*Problem*
Give the data again in full, without pictures.

(Source data)
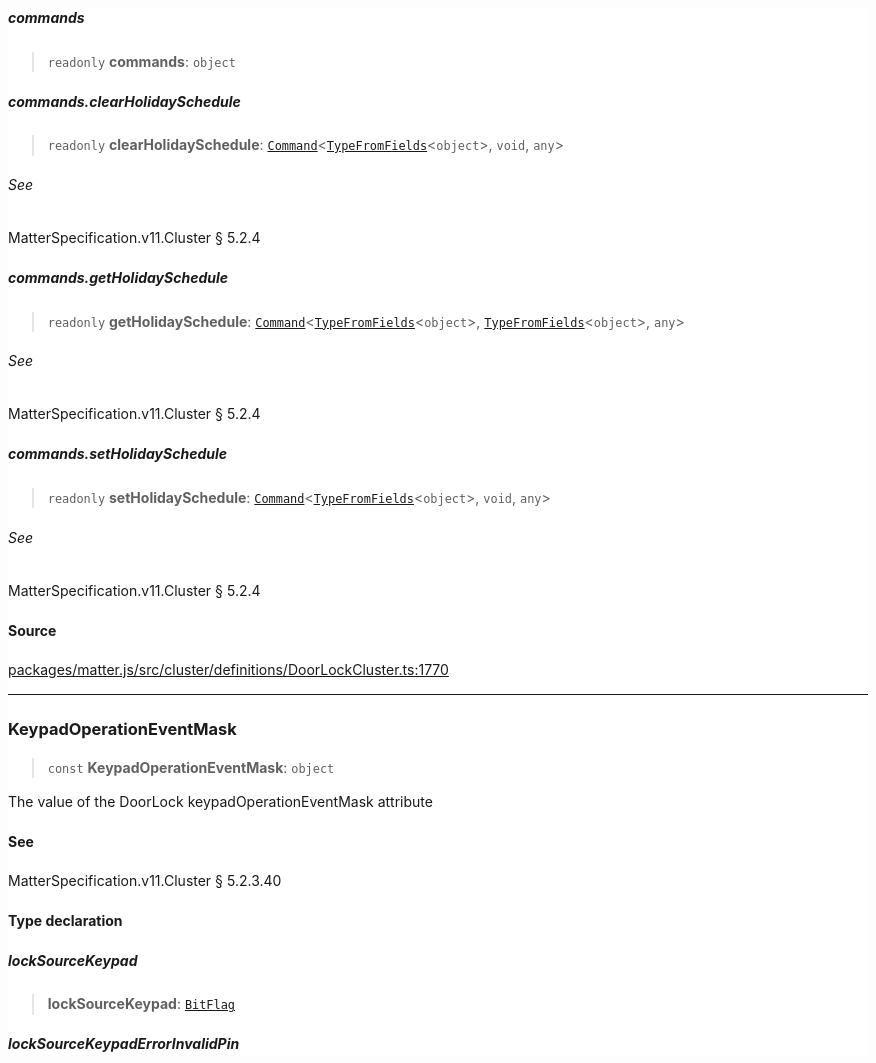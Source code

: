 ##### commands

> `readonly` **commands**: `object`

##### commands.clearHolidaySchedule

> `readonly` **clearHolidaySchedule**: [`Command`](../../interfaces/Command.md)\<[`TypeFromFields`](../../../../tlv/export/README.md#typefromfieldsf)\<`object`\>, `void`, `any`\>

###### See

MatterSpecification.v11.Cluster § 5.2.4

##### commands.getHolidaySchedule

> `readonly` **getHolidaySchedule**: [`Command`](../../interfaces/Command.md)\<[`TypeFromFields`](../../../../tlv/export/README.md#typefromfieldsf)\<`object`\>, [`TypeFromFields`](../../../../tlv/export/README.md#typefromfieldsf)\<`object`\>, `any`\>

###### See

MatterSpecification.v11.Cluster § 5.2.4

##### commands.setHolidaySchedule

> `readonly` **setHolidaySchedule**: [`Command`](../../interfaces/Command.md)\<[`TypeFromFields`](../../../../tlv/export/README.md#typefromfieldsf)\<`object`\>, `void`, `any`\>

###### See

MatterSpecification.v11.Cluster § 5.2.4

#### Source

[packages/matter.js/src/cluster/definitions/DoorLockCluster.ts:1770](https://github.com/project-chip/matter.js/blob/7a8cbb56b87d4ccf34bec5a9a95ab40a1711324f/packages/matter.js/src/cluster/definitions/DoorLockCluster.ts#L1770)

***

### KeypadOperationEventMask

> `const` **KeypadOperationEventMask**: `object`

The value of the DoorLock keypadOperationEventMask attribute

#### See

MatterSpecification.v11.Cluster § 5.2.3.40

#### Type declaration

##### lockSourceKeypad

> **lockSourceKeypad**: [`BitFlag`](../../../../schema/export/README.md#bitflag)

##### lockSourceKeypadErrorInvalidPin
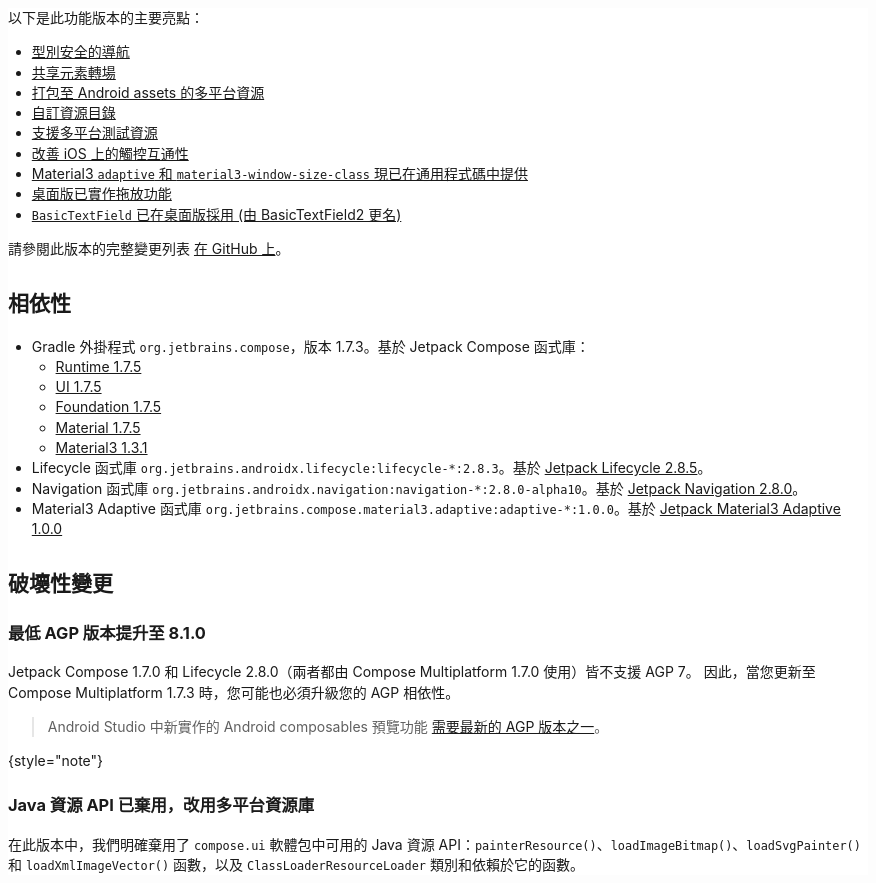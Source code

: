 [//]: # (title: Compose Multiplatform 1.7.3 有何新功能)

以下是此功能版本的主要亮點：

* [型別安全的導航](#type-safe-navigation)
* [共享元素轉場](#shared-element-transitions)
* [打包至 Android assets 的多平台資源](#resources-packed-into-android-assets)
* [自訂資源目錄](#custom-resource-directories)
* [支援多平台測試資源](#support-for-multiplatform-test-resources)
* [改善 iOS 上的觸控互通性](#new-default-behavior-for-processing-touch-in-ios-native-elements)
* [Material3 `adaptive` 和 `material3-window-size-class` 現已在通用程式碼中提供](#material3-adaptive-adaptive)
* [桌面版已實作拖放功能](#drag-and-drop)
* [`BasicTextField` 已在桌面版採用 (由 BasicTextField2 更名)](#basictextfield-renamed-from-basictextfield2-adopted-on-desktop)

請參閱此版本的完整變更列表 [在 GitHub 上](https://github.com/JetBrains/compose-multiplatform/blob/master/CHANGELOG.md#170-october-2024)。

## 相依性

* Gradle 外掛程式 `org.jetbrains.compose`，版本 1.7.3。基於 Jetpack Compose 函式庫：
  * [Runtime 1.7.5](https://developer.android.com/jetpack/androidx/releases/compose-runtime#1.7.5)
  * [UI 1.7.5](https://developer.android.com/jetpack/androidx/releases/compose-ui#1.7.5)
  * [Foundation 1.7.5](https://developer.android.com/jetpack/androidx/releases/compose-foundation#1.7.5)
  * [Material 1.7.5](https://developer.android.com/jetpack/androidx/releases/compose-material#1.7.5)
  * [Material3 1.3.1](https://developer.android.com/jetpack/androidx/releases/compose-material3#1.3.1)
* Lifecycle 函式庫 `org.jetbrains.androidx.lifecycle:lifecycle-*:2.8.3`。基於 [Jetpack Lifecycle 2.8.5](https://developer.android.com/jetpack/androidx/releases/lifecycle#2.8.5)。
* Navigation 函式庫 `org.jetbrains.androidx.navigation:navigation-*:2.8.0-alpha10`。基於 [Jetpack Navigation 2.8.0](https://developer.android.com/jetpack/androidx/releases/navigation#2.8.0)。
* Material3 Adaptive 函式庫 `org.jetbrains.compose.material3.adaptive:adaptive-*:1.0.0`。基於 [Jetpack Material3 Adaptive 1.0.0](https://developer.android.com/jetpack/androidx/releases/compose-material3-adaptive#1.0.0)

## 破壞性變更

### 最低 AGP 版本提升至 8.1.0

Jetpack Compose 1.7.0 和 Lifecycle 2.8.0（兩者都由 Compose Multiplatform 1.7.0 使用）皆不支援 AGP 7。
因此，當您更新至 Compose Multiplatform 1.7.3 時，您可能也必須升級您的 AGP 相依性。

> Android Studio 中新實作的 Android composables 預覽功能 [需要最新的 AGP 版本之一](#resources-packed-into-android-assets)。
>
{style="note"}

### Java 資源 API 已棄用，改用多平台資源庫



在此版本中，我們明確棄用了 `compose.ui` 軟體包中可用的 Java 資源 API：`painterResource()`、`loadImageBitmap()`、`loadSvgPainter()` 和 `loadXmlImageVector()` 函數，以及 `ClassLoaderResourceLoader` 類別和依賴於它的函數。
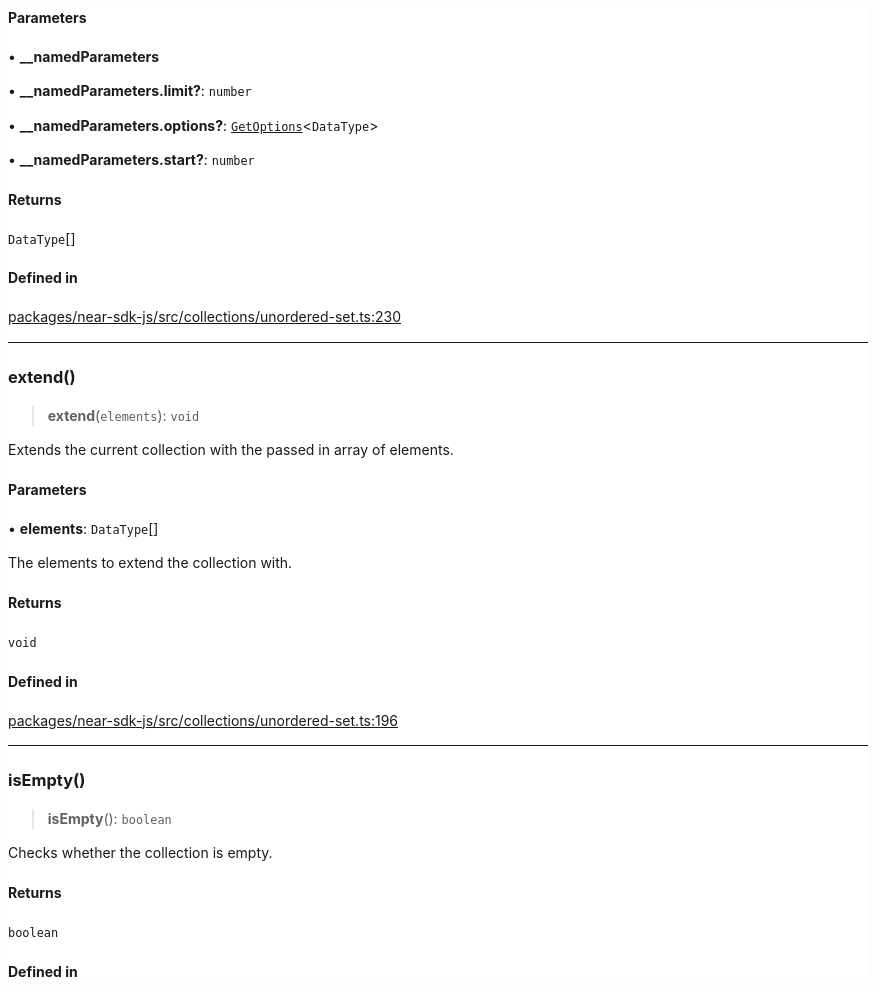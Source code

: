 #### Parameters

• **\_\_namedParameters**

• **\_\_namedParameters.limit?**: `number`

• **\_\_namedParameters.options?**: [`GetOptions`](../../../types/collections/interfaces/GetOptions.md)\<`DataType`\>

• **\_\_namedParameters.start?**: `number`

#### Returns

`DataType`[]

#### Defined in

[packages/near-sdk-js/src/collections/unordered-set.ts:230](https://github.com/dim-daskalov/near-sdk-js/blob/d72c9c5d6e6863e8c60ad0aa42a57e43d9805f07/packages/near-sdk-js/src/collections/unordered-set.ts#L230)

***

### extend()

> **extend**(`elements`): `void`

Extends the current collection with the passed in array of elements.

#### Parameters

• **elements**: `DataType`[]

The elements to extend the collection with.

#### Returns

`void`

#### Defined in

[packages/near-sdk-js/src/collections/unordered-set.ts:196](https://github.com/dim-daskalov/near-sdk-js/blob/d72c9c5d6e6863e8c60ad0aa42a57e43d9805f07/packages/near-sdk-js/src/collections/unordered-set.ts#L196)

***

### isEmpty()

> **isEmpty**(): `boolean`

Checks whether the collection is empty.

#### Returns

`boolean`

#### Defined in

*Result of this task*
Source code

: ##### commands

> `readonly` **commands**: `object`

##### commands.clearHolidaySchedule

> `readonly` **clearHolidaySchedule**: [`Command`](../../interfaces/Command.md)\<[`TypeFromFields`](../../../../tlv/export/README.md#typefromfieldsf)\<`object`\>, `void`, `any`\>

###### See

MatterSpecification.v11.Cluster § 5.2.4

##### commands.getHolidaySchedule

> `readonly` **getHolidaySchedule**: [`Command`](../../interfaces/Command.md)\<[`TypeFromFields`](../../../../tlv/export/README.md#typefromfieldsf)\<`object`\>, [`TypeFromFields`](../../../../tlv/export/README.md#typefromfieldsf)\<`object`\>, `any`\>

###### See

MatterSpecification.v11.Cluster § 5.2.4

##### commands.setHolidaySchedule

> `readonly` **setHolidaySchedule**: [`Command`](../../interfaces/Command.md)\<[`TypeFromFields`](../../../../tlv/export/README.md#typefromfieldsf)\<`object`\>, `void`, `any`\>

###### See

MatterSpecification.v11.Cluster § 5.2.4

#### Source

[packages/matter.js/src/cluster/definitions/DoorLockCluster.ts:1770](https://github.com/project-chip/matter.js/blob/7a8cbb56b87d4ccf34bec5a9a95ab40a1711324f/packages/matter.js/src/cluster/definitions/DoorLockCluster.ts#L1770)

***

### KeypadOperationEventMask

> `const` **KeypadOperationEventMask**: `object`

The value of the DoorLock keypadOperationEventMask attribute

#### See

MatterSpecification.v11.Cluster § 5.2.3.40

#### Type declaration

##### lockSourceKeypad

> **lockSourceKeypad**: [`BitFlag`](../../../../schema/export/README.md#bitflag)

##### lockSourceKeypadErrorInvalidPin
Source code

: [//]: # (title: Compose Multiplatform 1.7.3 有何新功能)

以下是此功能版本的主要亮點：

* [型別安全的導航](#type-safe-navigation)
* [共享元素轉場](#shared-element-transitions)
* [打包至 Android assets 的多平台資源](#resources-packed-into-android-assets)
* [自訂資源目錄](#custom-resource-directories)
* [支援多平台測試資源](#support-for-multiplatform-test-resources)
* [改善 iOS 上的觸控互通性](#new-default-behavior-for-processing-touch-in-ios-native-elements)
* [Material3 `adaptive` 和 `material3-window-size-class` 現已在通用程式碼中提供](#material3-adaptive-adaptive)
* [桌面版已實作拖放功能](#drag-and-drop)
* [`BasicTextField` 已在桌面版採用 (由 BasicTextField2 更名)](#basictextfield-renamed-from-basictextfield2-adopted-on-desktop)

請參閱此版本的完整變更列表 [在 GitHub 上](https://github.com/JetBrains/compose-multiplatform/blob/master/CHANGELOG.md#170-october-2024)。

## 相依性

* Gradle 外掛程式 `org.jetbrains.compose`，版本 1.7.3。基於 Jetpack Compose 函式庫：
  * [Runtime 1.7.5](https://developer.android.com/jetpack/androidx/releases/compose-runtime#1.7.5)
  * [UI 1.7.5](https://developer.android.com/jetpack/androidx/releases/compose-ui#1.7.5)
  * [Foundation 1.7.5](https://developer.android.com/jetpack/androidx/releases/compose-foundation#1.7.5)
  * [Material 1.7.5](https://developer.android.com/jetpack/androidx/releases/compose-material#1.7.5)
  * [Material3 1.3.1](https://developer.android.com/jetpack/androidx/releases/compose-material3#1.3.1)
* Lifecycle 函式庫 `org.jetbrains.androidx.lifecycle:lifecycle-*:2.8.3`。基於 [Jetpack Lifecycle 2.8.5](https://developer.android.com/jetpack/androidx/releases/lifecycle#2.8.5)。
* Navigation 函式庫 `org.jetbrains.androidx.navigation:navigation-*:2.8.0-alpha10`。基於 [Jetpack Navigation 2.8.0](https://developer.android.com/jetpack/androidx/releases/navigation#2.8.0)。
* Material3 Adaptive 函式庫 `org.jetbrains.compose.material3.adaptive:adaptive-*:1.0.0`。基於 [Jetpack Material3 Adaptive 1.0.0](https://developer.android.com/jetpack/androidx/releases/compose-material3-adaptive#1.0.0)

## 破壞性變更

### 最低 AGP 版本提升至 8.1.0

Jetpack Compose 1.7.0 和 Lifecycle 2.8.0（兩者都由 Compose Multiplatform 1.7.0 使用）皆不支援 AGP 7。
因此，當您更新至 Compose Multiplatform 1.7.3 時，您可能也必須升級您的 AGP 相依性。

> Android Studio 中新實作的 Android composables 預覽功能 [需要最新的 AGP 版本之一](#resources-packed-into-android-assets)。
>
{style="note"}

### Java 資源 API 已棄用，改用多平台資源庫



在此版本中，我們明確棄用了 `compose.ui` 軟體包中可用的 Java 資源 API：`painterResource()`、`loadImageBitmap()`、`loadSvgPainter()` 和 `loadXmlImageVector()` 函數，以及 `ClassLoaderResourceLoader` 類別和依賴於它的函數。
Source code

: #### Parameters

• **\_\_namedParameters**

• **\_\_namedParameters.limit?**: `number`

• **\_\_namedParameters.options?**: [`GetOptions`](../../../types/collections/interfaces/GetOptions.md)\<`DataType`\>

• **\_\_namedParameters.start?**: `number`

#### Returns

`DataType`[]

#### Defined in

[packages/near-sdk-js/src/collections/unordered-set.ts:230](https://github.com/dim-daskalov/near-sdk-js/blob/d72c9c5d6e6863e8c60ad0aa42a57e43d9805f07/packages/near-sdk-js/src/collections/unordered-set.ts#L230)

***

### extend()

> **extend**(`elements`): `void`

Extends the current collection with the passed in array of elements.

#### Parameters

• **elements**: `DataType`[]

The elements to extend the collection with.

#### Returns

`void`

#### Defined in

[packages/near-sdk-js/src/collections/unordered-set.ts:196](https://github.com/dim-daskalov/near-sdk-js/blob/d72c9c5d6e6863e8c60ad0aa42a57e43d9805f07/packages/near-sdk-js/src/collections/unordered-set.ts#L196)

***

### isEmpty()

> **isEmpty**(): `boolean`

Checks whether the collection is empty.

#### Returns

`boolean`

#### Defined in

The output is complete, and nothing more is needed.